Family Law - Divorce, Child Custody Disputes, Attorney General Enforcement Actions, Adoption


Family Law covers a broad spectrum of legal issues ranging from prenuptial agreements to resolving complex property settlement and child custody disputes stemming from divorce.



Can my child's grandparent(s) seek access to or possession of my child?

Answer:  It is complicated.

A grandparent must have "standing" to bring a suit.  "Standing" means the right to file a lawsuit to ask the court for possession or access.  There are many different ways to obtain standing.  Usually, standing for a grandparent arises because the grandparent has had actual care, control, and possession of the child for at least six months ending not more than 90 days preceding the date of the filing of the lawsuit.  In addition to standing, the grandparent must prove that the child's present circumstances would significantly impair the child's physical health or emotional development; or both parents, the surviving parent, or the managing conservator or custodian consent to the lawsuit.  Texas Family Code Section 156.002 defines those persons who have standing to bring a modification action.

The short answer is:  Grandma does not get to see the grandkids simply because she is the grandma.  Call me to further discuss your situation if you are a grandparent, or you have a grandparent of a child seeking access to, and/or possession of the child.

Child Support and The Tax Return

The court calculates net resources for the purpose of determining child support.

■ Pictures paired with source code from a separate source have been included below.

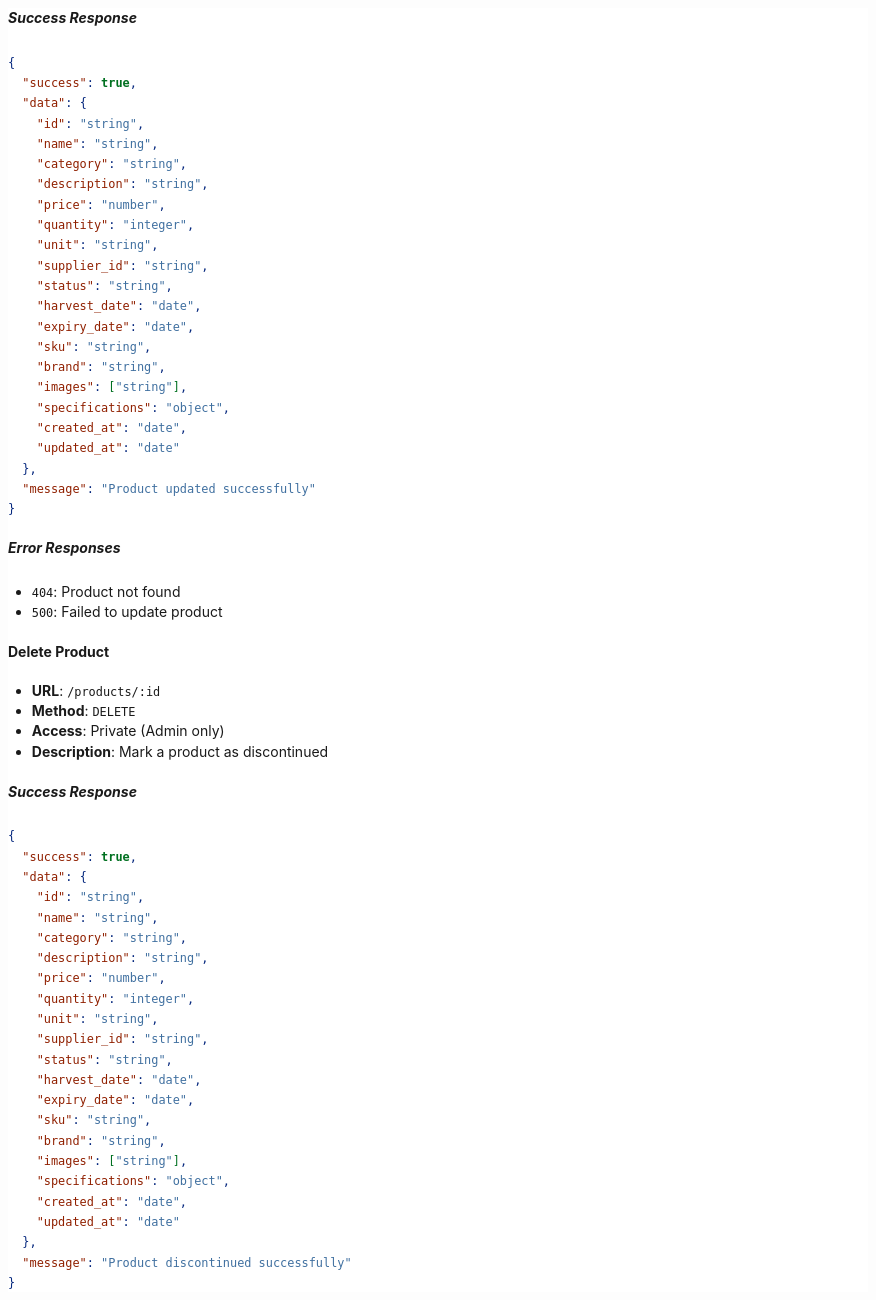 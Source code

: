 ##### Success Response
```json
{
  "success": true,
  "data": {
    "id": "string",
    "name": "string",
    "category": "string",
    "description": "string",
    "price": "number",
    "quantity": "integer",
    "unit": "string",
    "supplier_id": "string",
    "status": "string",
    "harvest_date": "date",
    "expiry_date": "date",
    "sku": "string",
    "brand": "string",
    "images": ["string"],
    "specifications": "object",
    "created_at": "date",
    "updated_at": "date"
  },
  "message": "Product updated successfully"
}
```

##### Error Responses
- `404`: Product not found
- `500`: Failed to update product

#### Delete Product
- **URL**: `/products/:id`
- **Method**: `DELETE`
- **Access**: Private (Admin only)
- **Description**: Mark a product as discontinued

##### Success Response
```json
{
  "success": true,
  "data": {
    "id": "string",
    "name": "string",
    "category": "string",
    "description": "string",
    "price": "number",
    "quantity": "integer",
    "unit": "string",
    "supplier_id": "string",
    "status": "string",
    "harvest_date": "date",
    "expiry_date": "date",
    "sku": "string",
    "brand": "string",
    "images": ["string"],
    "specifications": "object",
    "created_at": "date",
    "updated_at": "date"
  },
  "message": "Product discontinued successfully"
}
```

TEX. FAM. CODE ANN.  § 154.062 (Vernon 2009).  The most common place for identifying the obligor's (person paying child support) employment income is from a tax return - Form 1040, Line 7, which reports the obligor's wages, salaries, tips, etc.  The amount reported in Line 7 is the gross amount of income, often reported directly from the obligor's W-2.  The Obligee (the person receiving child support payments) should not rely solely on Line 7 as the conclusive proof of gross resources.  Line 7 will not include "income" such as deferred compensation - i.e. 401k contributions.  An obligor's actual income for purposes of determining net resources is often times buried in the schedules to the tax return.  It might take some digging and investigation to fully understand (or uncover) where income for purposes of determining net resources is found in a complicated tax return.  At the minimum, in a divorce or modification proceeding, the Obligor's complete tax returns should be reviewed.  Contact my office if you have questions about whether or not you meet the requirements set out below for a child support modification.

Your child support order may be modified if:

  1. It has been three or more years since the order was established or last modified and the monthly amount of the child support ordered differs by either 20 percent or $100 from the amount that would be awarded according to child support guidelines; or
  2. A material and substantial change in circumstances has occurred since the child support order was last set.             

TEX. FAM. CODE ANN. §156.401 (Vernon 2009).

Note:  The amount of child support you are ordered to pay can only be changed by obtaining a new court order.  Informal agreements between parents do not change the child support court ordered amount.